[INFORMATION PROVIDED]
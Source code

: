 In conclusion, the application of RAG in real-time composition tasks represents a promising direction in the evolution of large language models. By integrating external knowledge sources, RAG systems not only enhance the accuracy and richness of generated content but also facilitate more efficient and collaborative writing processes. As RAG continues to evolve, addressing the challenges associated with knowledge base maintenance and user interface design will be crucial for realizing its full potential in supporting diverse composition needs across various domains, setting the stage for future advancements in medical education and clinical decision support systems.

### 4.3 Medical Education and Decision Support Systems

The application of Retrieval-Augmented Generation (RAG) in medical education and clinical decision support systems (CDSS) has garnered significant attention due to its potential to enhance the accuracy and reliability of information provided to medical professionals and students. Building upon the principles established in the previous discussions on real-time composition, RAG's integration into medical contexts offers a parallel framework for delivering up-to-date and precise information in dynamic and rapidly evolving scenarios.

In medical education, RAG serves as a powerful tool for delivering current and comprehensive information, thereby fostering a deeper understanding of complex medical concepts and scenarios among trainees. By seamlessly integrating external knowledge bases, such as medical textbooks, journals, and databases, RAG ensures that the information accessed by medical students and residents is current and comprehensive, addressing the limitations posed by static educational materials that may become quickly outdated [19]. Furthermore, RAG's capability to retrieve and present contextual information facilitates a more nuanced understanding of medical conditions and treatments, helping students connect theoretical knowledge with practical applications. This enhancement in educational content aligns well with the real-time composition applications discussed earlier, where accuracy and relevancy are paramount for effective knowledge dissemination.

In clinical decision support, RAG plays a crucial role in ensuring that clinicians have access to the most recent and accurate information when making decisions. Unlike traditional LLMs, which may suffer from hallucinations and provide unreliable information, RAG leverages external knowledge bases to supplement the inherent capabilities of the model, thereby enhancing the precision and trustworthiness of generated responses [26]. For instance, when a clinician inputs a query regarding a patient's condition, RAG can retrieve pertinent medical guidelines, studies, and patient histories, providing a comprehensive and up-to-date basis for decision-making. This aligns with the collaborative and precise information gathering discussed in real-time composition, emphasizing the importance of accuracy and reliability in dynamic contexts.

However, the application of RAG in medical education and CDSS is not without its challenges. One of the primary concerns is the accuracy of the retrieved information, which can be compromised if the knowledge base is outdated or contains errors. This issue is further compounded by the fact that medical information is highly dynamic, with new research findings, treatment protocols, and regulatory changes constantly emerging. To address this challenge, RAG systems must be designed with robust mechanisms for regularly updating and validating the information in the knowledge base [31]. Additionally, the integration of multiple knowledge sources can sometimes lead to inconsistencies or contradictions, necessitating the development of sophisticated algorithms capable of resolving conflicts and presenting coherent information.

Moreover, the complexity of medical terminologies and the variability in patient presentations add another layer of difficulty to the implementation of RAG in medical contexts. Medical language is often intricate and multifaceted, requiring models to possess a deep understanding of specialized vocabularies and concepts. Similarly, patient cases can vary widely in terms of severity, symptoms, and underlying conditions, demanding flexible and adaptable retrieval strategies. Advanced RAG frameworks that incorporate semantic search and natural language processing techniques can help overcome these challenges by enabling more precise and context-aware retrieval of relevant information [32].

[PROBLEM DESCRIPTION] Beginning with the very first line of the material above, give each line again exactly, ending with the line that contains "### 4.3 Medical".

[ANSWER TO THIS PROBLEM]
Source code

: In conclusion, the application of RAG in real-time composition tasks represents a promising direction in the evolution of large language models. By integrating external knowledge sources, RAG systems not only enhance the accuracy and richness of generated content but also facilitate more efficient and collaborative writing processes. As RAG continues to evolve, addressing the challenges associated with knowledge base maintenance and user interface design will be crucial for realizing its full potential in supporting diverse composition needs across various domains, setting the stage for future advancements in medical education and clinical decision support systems.

### 4.3 Medical Education and Decision Support Systems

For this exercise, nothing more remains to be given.